Wednesday, September 06, 2006

tracing a specific path using camera automation

For my Paris video, I wanted to simulate our walk of the city by panning an old map of Paris highlighted with the streets we traveled. To do this, I imported a series of large (2800x2100) still images created in Gimp and used camera automation to simulate movement. The camera automation needed to be very specific to trace our path. Thus, I had to get the X,Y coordinate pairs of each point I wanted the camera to center upon. The hurdle I encountered is that the origin of the X,Y coordinate system used in Gimp is at the upper-left hand corner of the image, whereas the origin of an image or video imported into Cinelerra is at the center of the image. So I had to do a conversion.

For an image that is 2800x2100:
(0,0) in Gimp is (-1400,-1050) in Cinelerra
(1400,1050) in Gimp is (0,0) in Cinelerra
(2800,2100) in Gimp is (1400,1050) in Cinelerra

Hence, in Gimp, all X/Y values are positive, but in Cinelerra, X and Y can have negative values.

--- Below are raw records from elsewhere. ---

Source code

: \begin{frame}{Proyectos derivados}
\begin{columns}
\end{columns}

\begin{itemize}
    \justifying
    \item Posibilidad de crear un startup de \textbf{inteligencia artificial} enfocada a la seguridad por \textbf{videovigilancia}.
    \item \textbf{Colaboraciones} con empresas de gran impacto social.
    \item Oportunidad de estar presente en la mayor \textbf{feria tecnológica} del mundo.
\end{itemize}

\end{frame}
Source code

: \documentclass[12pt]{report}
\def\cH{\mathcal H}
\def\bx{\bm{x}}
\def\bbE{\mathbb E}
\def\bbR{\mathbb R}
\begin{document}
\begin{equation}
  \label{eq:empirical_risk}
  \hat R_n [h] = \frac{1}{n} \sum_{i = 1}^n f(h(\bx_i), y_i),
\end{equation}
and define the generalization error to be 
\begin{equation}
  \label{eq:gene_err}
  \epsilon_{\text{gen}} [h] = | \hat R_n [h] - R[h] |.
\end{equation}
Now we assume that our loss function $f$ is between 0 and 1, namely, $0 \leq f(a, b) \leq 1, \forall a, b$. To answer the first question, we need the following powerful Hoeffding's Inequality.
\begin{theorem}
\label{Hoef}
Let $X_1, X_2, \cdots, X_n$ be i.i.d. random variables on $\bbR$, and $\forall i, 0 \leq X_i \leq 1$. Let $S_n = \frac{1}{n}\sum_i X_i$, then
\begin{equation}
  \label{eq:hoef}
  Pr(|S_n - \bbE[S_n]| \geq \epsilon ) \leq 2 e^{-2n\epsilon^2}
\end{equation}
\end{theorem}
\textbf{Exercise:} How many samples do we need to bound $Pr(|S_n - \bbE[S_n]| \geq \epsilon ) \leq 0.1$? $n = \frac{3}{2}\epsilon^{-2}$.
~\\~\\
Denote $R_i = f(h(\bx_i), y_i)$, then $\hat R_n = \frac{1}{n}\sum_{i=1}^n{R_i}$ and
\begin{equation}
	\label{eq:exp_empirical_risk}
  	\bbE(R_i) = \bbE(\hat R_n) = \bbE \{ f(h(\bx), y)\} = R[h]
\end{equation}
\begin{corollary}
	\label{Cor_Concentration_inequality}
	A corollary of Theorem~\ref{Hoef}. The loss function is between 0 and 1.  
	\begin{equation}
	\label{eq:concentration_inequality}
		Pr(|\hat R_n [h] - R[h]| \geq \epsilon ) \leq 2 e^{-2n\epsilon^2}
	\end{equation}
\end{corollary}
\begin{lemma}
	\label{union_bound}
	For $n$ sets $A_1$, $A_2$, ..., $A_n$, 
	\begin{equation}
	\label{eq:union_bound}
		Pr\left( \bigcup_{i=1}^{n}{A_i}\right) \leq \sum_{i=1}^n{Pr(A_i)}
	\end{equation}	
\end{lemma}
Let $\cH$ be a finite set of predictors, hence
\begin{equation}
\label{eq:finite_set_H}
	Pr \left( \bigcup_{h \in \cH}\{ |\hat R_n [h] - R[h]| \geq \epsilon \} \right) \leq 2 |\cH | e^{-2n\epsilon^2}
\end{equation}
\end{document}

Most of the camera automations to simulate our walk required about four coordinate pairs; hence, four conversions:
1) origin
2) first leg of walk
3) second leg of walk
4) destination

As you can see, when I wanted to change the speed or direction of the pan, the conversion of coordinates got a bit tedious. Also, I varied the movement of some of the camera automations so that not all were bezier curves, but more linear. As noted in an earlier post, this can be accomplished by displaying the X and Y camera positions and using CTRL-click on the vertices to "pull" the curves straight. This takes a little getting used to and is very time consuming. Note that there will be two sets of "pull" vertices on either side of the actual X/Y positions that you can adjust to straighten the curve slope.